- _Activity_:
Omit the pictures and return exactly the stretch of the material below from the line with "Sphinx with graphviz, autodoc, and" through the line with "specifically tailored for".

- _Dataset excerpts_:
== Segment start ==

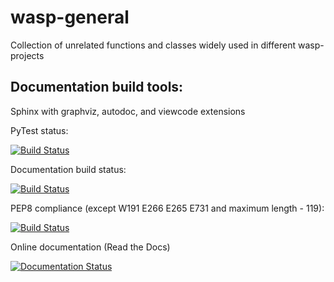 # wasp-general

Collection of unrelated functions and classes widely used in different wasp-projects

## Documentation build tools:
Sphinx with graphviz, autodoc, and viewcode extensions

PyTest status:

[![Build Status](http://jenkins.home.a1ezzz.ru/buildStatus/icon?job=wasp-general)](https://github.com/a1ezzz/wasp-general)

Documentation build status:

[![Build Status](http://jenkins.home.a1ezzz.ru/buildStatus/icon?job=wasp-general-docs)](https://github.com/a1ezzz/wasp-general)

PEP8 compliance (except W191 E266 E265 E731 and maximum length - 119):

[![Build Status](http://jenkins.home.a1ezzz.ru/buildStatus/icon?job=wasp-general-pep8)](https://github.com/a1ezzz/wasp-general)

Online documentation (Read the Docs)

[![Documentation Status](https://readthedocs.org/projects/wasp-general/badge/?version=latest)](http://wasp-general.readthedocs.io/en/latest/?badge=latest)

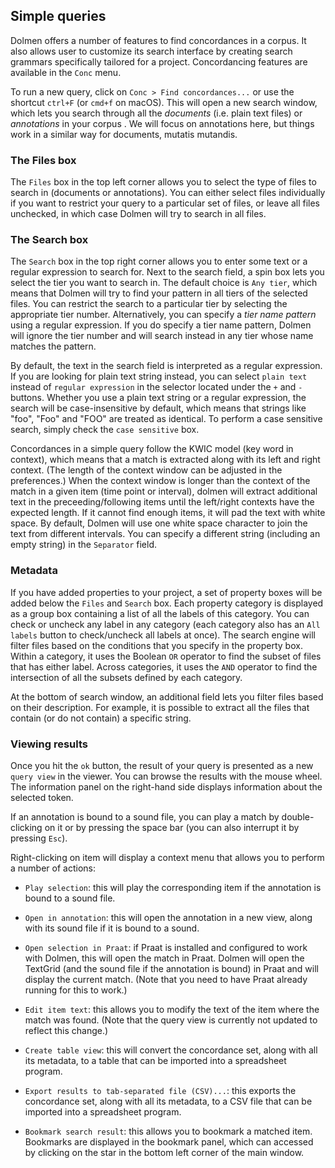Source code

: ## Simple queries

Dolmen offers a number of features to find concordances in a corpus. It also allows user to customize its search interface by creating search grammars 
specifically tailored for a project. Concordancing features are available in the `Conc` menu.

To run a new query, click on `Conc > Find concordances...` or use the shortcut `ctrl+F` (or `cmd+f` on macOS). This will open a new search window, which
lets you search through all the *documents* (i.e. plain text files) or *annotations* in your corpus . We 
will focus on annotations here, but things work in a similar way for documents, mutatis mutandis. 

### The Files box

The `Files` box in the top left corner allows you to select the type of files to search in (documents or annotations). You can either select files individually
if you want to restrict your query to a particular set of files, or leave all files unchecked, in which case Dolmen will try to search in all files.


### The Search box

The `Search` box in the top right corner allows you to enter some text or a regular expression to search for. Next to the search field, 
a spin box lets you select the tier you want to search in. The default choice is `Any tier`, which means that Dolmen will try to find 
your pattern in all tiers of the selected files. You can restrict the search to a particular tier by selecting the appropriate tier number.
Alternatively, you can specify a _tier name pattern_ using a regular expression. If you do specify a tier name pattern, Dolmen will ignore
the tier number and will search instead in any tier whose name matches the pattern. 

By default, the text in the search field is interpreted as a regular expression. If you are looking for plain text string instead, you can
select `plain text` instead of `regular expression` in the selector located under the `+` and `-` buttons. Whether you use a plain text string
or a regular expression, the search will be case-insensitive by default, which means that strings like "foo", "Foo" and "FOO" are treated as
identical. To perform a case sensitive search, simply check the `case sensitive` box. 

Concordances in a simple query follow the KWIC model (key word in context), which means that a match is extracted along with its left and right
context. (The length of the context window can be adjusted in the preferences.) When the context window is longer than the context of the match in a given 
item (time point or interval), dolmen will extract additional text in the preceeding/following items until the left/right contexts have the expected
length. If it cannot find enough items, it will pad the text with white space. By default, Dolmen will use one white space character to join the text 
from different intervals. You can specify a different string (including an empty string) in the `Separator` field.


### Metadata

If you have added properties to your project, a set of property boxes will be added below the `Files` and `Search` box. Each property category
is displayed as a group box containing a list of all the labels of this category. You can check or uncheck any label in any category 
(each category also has an `All labels` button to check/uncheck all labels at once). The search engine will filter files based on the 
conditions that you specify in the property box. Within a category, it uses the Boolean `OR` operator to find the subset of files that has either 
label. Across categories, it uses the `AND` operator to find the intersection of all the subsets defined by each category. 

At the bottom of search window, an additional field lets you filter files based on their description. For example, it is possible to extract all the 
files that contain (or do not contain) a specific string.

### Viewing results

Once you hit the `ok` button, the result of your query is presented as a new `query view` in the viewer. You can browse the results with the mouse wheel. 
The information panel on the right-hand side displays information about the selected token. 

If an annotation is bound to a sound file, you can play a match by double-clicking on it or by pressing the space bar (you can also interrupt it by pressing `Esc`). 

Right-clicking on item will display a context menu that allows you to perform a number of actions:

* `Play selection`: this will play the corresponding item if the annotation is bound to a sound file.

* `Open in annotation`: this will open the annotation in a new view, along with its sound file if it is bound to a sound.

* `Open selection in Praat`: if Praat is installed and configured to work with Dolmen, this will open the match in Praat. Dolmen will open 
the TextGrid (and the sound file if the annotation is bound) in Praat and will display the current match. (Note that you need to have Praat already running for this to work.) 

* `Edit item text`: this allows you to modify the text of the item where the match was found. (Note that the query view is currently not updated to reflect this change.)

* `Create table view`: this will convert the concordance set, along with all its metadata, to a table that can be imported into a spreadsheet program.

* `Export results to tab-separated file (CSV)...`: this exports the concordance set, along with all its metadata, to a CSV file that can be imported into a spreadsheet program.

* `Bookmark search result`: this allows you to bookmark a matched item. Bookmarks are displayed in the bookmark panel, which can accessed by
clicking on the star in the bottom left corner of the main window.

== Segment end ==

- _Solution_:
Sphinx with graphviz, autodoc, and viewcode extensions

PyTest status:

[![Build Status](http://jenkins.home.a1ezzz.ru/buildStatus/icon?job=wasp-general)](https://github.com/a1ezzz/wasp-general)

Documentation build status:

[![Build Status](http://jenkins.home.a1ezzz.ru/buildStatus/icon?job=wasp-general-docs)](https://github.com/a1ezzz/wasp-general)

PEP8 compliance (except W191 E266 E265 E731 and maximum length - 119):

[![Build Status](http://jenkins.home.a1ezzz.ru/buildStatus/icon?job=wasp-general-pep8)](https://github.com/a1ezzz/wasp-general)

Online documentation (Read the Docs)

[![Documentation Status](https://readthedocs.org/projects/wasp-general/badge/?version=latest)](http://wasp-general.readthedocs.io/en/latest/?badge=latest)

Source code

: ## Simple queries

Dolmen offers a number of features to find concordances in a corpus. It also allows user to customize its search interface by creating search grammars 
specifically tailored for a project. Concordancing features are available in the `Conc` menu.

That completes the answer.